## ACTION ITEM
So that nothing is lost, transcribe each line of the records exactly.

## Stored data
----------

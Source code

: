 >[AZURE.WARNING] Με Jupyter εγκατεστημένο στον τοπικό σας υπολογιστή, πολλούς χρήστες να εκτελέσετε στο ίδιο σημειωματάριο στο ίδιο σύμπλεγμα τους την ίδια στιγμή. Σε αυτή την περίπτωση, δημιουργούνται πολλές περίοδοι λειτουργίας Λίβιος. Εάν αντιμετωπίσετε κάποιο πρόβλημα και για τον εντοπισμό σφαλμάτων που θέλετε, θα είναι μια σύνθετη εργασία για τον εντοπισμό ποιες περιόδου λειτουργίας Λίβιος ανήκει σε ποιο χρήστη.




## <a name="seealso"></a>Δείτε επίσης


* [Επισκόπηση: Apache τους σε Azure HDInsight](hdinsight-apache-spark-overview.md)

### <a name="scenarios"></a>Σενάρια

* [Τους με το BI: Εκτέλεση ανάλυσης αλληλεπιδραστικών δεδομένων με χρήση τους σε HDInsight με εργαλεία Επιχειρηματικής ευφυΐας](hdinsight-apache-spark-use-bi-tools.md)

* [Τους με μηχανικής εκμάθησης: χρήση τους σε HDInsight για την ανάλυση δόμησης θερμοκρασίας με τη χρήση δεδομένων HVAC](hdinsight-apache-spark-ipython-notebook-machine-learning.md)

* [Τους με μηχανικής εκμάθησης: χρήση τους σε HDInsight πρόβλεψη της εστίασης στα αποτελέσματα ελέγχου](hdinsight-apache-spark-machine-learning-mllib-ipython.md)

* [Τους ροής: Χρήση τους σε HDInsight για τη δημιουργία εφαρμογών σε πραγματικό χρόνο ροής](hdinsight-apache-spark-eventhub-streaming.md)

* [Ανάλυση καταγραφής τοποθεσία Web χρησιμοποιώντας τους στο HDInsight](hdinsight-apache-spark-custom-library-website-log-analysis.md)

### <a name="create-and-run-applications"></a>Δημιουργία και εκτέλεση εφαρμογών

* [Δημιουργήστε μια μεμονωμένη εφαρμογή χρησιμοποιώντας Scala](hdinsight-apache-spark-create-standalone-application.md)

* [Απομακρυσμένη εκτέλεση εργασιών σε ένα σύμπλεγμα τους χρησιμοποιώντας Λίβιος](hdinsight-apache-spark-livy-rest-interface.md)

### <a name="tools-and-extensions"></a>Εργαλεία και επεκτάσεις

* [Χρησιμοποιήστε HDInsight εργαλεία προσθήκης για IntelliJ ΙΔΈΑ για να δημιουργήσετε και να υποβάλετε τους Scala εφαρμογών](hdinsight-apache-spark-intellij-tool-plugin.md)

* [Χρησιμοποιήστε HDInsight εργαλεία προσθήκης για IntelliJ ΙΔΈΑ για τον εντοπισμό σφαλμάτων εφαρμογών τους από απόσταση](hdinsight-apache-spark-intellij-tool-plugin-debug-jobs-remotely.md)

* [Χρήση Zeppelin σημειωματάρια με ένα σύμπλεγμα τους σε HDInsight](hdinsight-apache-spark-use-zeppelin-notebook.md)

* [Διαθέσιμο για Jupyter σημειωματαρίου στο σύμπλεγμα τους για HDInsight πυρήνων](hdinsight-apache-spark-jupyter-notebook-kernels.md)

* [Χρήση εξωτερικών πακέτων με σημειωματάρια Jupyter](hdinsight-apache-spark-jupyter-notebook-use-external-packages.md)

----------

## EXPECTED OUTPUT
Source code

: >[AZURE.WARNING] Με Jupyter εγκατεστημένο στον τοπικό σας υπολογιστή, πολλούς χρήστες να εκτελέσετε στο ίδιο σημειωματάριο στο ίδιο σύμπλεγμα τους την ίδια στιγμή. Σε αυτή την περίπτωση, δημιουργούνται πολλές περίοδοι λειτουργίας Λίβιος. Εάν αντιμετωπίσετε κάποιο πρόβλημα και για τον εντοπισμό σφαλμάτων που θέλετε, θα είναι μια σύνθετη εργασία για τον εντοπισμό ποιες περιόδου λειτουργίας Λίβιος ανήκει σε ποιο χρήστη.




## <a name="seealso"></a>Δείτε επίσης


* [Επισκόπηση: Apache τους σε Azure HDInsight](hdinsight-apache-spark-overview.md)

### <a name="scenarios"></a>Σενάρια

* [Τους με το BI: Εκτέλεση ανάλυσης αλληλεπιδραστικών δεδομένων με χρήση τους σε HDInsight με εργαλεία Επιχειρηματικής ευφυΐας](hdinsight-apache-spark-use-bi-tools.md)

* [Τους με μηχανικής εκμάθησης: χρήση τους σε HDInsight για την ανάλυση δόμησης θερμοκρασίας με τη χρήση δεδομένων HVAC](hdinsight-apache-spark-ipython-notebook-machine-learning.md)

* [Τους με μηχανικής εκμάθησης: χρήση τους σε HDInsight πρόβλεψη της εστίασης στα αποτελέσματα ελέγχου](hdinsight-apache-spark-machine-learning-mllib-ipython.md)

* [Τους ροής: Χρήση τους σε HDInsight για τη δημιουργία εφαρμογών σε πραγματικό χρόνο ροής](hdinsight-apache-spark-eventhub-streaming.md)

* [Ανάλυση καταγραφής τοποθεσία Web χρησιμοποιώντας τους στο HDInsight](hdinsight-apache-spark-custom-library-website-log-analysis.md)

### <a name="create-and-run-applications"></a>Δημιουργία και εκτέλεση εφαρμογών

* [Δημιουργήστε μια μεμονωμένη εφαρμογή χρησιμοποιώντας Scala](hdinsight-apache-spark-create-standalone-application.md)

* [Απομακρυσμένη εκτέλεση εργασιών σε ένα σύμπλεγμα τους χρησιμοποιώντας Λίβιος](hdinsight-apache-spark-livy-rest-interface.md)

### <a name="tools-and-extensions"></a>Εργαλεία και επεκτάσεις

* [Χρησιμοποιήστε HDInsight εργαλεία προσθήκης για IntelliJ ΙΔΈΑ για να δημιουργήσετε και να υποβάλετε τους Scala εφαρμογών](hdinsight-apache-spark-intellij-tool-plugin.md)

* [Χρησιμοποιήστε HDInsight εργαλεία προσθήκης για IntelliJ ΙΔΈΑ για τον εντοπισμό σφαλμάτων εφαρμογών τους από απόσταση](hdinsight-apache-spark-intellij-tool-plugin-debug-jobs-remotely.md)

* [Χρήση Zeppelin σημειωματάρια με ένα σύμπλεγμα τους σε HDInsight](hdinsight-apache-spark-use-zeppelin-notebook.md)

* [Διαθέσιμο για Jupyter σημειωματαρίου στο σύμπλεγμα τους για HDInsight πυρήνων](hdinsight-apache-spark-jupyter-notebook-kernels.md)

* [Χρήση εξωτερικών πακέτων με σημειωματάρια Jupyter](hdinsight-apache-spark-jupyter-notebook-use-external-packages.md)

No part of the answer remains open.